Group A rotavirus (RVA) is a major cause of acute gastroenteritis in infants and young children worldwide. This study aims to clarify the distribution of G/P types and genetic characteristics of RVAs circulating in Thailand. Between January 2014 and September 2016, 1867 stool specimens were collected from children and adults with acute gastroenteritis in six provinces in Thailand. RVAs were detected in 514/1867 (27.5%) stool specimens. G1P[8] (44.7%) was the most predominant genotype, followed by G3P[8] (33.7%), G2P[4] (11.5%), G8P[8] (7.0%), and G9P[8] (1.3%). Unusual G3P[9] (0.8%), G3P[10] (0.4%), G4P[6] (0.4%), and G10P[14] (0.2%) were also detected at low frequencies. The predominant genotype, G1P[8] (64.4%), in 2014 decreased to 6.1% in 2016. In contrast, the frequency of G3P[8] markedly increased from 5.5% in 2014 to 65.3% in 2015 and 89.8% in 2016. On polyacrylamide gel electrophoresis, most (135/140; 96.4%) of the G3P[8] strains exhibited a short RNA profile. Successful determination of the nucleotide sequences of the VP7 genes of 98 G3P[8] strains with a short RNA profile showed that they are all equine-like G3P[8] strains. On phylogenetic analysis of genome segments of two representative Thai equine-like G3P[8] strains, it was noteworthy that they possessed distinct NSP4 genes, one bovine-like and the other human-like. Thus, we found that characteristic equine-like G3P[8] strains with a short RNA electropherotype are becoming highly prevalent in children and adults in Thailand.     

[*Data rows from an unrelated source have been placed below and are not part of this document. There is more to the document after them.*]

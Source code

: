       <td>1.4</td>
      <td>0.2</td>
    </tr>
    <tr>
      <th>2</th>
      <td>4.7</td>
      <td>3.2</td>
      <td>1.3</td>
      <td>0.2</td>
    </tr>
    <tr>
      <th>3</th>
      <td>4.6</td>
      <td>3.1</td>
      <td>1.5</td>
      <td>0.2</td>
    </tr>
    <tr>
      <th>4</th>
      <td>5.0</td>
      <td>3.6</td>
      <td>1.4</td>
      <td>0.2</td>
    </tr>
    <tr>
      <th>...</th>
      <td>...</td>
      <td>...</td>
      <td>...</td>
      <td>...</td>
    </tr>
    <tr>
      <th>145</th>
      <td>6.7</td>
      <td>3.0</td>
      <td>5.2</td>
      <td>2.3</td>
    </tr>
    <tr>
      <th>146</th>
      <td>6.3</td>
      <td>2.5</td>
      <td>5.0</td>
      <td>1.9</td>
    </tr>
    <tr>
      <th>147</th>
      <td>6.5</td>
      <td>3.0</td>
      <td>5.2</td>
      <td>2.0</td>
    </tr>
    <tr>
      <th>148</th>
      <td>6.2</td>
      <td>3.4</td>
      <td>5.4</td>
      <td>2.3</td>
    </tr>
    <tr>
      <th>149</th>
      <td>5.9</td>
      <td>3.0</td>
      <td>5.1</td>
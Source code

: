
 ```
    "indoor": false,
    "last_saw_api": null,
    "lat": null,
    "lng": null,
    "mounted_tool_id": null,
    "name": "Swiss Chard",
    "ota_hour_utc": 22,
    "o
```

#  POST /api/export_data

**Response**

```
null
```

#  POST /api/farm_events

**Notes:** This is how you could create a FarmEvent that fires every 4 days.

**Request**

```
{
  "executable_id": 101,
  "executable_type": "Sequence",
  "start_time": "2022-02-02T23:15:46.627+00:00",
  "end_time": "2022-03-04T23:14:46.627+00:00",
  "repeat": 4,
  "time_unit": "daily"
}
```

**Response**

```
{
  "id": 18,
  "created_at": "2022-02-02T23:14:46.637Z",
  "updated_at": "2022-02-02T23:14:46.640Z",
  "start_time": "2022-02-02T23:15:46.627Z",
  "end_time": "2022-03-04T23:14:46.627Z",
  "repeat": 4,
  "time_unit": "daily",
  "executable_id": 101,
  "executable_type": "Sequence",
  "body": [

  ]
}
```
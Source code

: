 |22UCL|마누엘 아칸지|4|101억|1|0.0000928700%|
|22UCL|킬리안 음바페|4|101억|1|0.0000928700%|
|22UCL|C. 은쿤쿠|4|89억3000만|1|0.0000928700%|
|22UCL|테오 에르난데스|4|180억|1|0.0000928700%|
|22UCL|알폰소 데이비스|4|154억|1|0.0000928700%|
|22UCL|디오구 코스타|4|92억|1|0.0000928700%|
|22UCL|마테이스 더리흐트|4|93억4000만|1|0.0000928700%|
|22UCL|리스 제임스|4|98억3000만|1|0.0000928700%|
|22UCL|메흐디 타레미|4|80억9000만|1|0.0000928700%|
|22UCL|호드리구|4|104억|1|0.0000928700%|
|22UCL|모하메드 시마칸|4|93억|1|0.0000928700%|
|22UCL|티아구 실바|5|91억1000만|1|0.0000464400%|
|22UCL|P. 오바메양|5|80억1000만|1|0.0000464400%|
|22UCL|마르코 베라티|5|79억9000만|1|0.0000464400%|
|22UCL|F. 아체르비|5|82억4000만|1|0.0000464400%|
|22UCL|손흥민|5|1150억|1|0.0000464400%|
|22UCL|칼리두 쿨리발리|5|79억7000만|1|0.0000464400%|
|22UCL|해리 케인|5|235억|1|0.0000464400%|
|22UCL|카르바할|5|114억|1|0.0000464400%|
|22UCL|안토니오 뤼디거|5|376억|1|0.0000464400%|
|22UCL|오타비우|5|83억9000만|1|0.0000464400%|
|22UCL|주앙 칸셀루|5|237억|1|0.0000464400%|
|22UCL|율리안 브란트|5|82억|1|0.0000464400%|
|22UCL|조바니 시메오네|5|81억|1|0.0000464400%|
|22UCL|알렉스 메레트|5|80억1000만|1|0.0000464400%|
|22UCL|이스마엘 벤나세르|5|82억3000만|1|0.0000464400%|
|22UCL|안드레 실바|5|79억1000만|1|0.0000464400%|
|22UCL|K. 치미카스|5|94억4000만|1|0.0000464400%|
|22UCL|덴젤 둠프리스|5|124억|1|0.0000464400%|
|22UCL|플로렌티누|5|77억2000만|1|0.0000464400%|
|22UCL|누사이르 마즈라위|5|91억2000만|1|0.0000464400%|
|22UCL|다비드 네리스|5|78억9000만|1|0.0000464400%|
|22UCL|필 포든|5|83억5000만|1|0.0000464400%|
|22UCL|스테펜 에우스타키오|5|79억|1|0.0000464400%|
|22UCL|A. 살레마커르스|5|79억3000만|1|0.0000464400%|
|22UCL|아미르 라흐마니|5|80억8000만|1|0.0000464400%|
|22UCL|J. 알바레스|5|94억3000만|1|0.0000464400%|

Full genomic analysis of a human group A rotavirus G9P[6] strain from Eastern India provides evidence for porcine-to-human interspecies transmission

Deduced amino acid sequence and phylogenetic analyses of a group A rotavirus G9P[6] strain (designated as mcs/13-07), detected from a 3-year-old child in Eastern India, revealed a VP8* closely related to porcine P[6] strains (P[6] sublineage 1D), and the VP7 clustered with G9 lineage-III strains. To our knowledge, this is the first report of human P[6] strain clustering in sublineage Id. Thus, to further characterize the evolutionary diversity of strain mcs/13-07, all gene segments were analyzed. VP6 and NSP4 exhibited genetic relatedness to Wa-like human subgroup II strains, while VP1-3, NSP1-3 and NSP5 were closely related to porcine strains. Based on the new classification system of rotaviruses, mcs/13-07 revealed a G9–P[6]–I1–R1–C1–M1–A8–N1–T1–E1–H1 genotype with close similarity to human Wa-like and porcine Gottfried strains. Therefore, considering the porcine-like or porcine origin of multiple gene segments, it might be tempting to assume that strain mcs/13-07 represents a rare instance of whole-virus transmission from pig to human, after which the virus evolved with time. Alternatively, it is possible that strain mcs/13-07 resulted from multiple reassortment events involving human subgroup II and porcine P[6] strains. Nevertheless, detection of strain mcs/13-07 provides further evidence for complex interspecies transmission events, which are frequent in developing countries.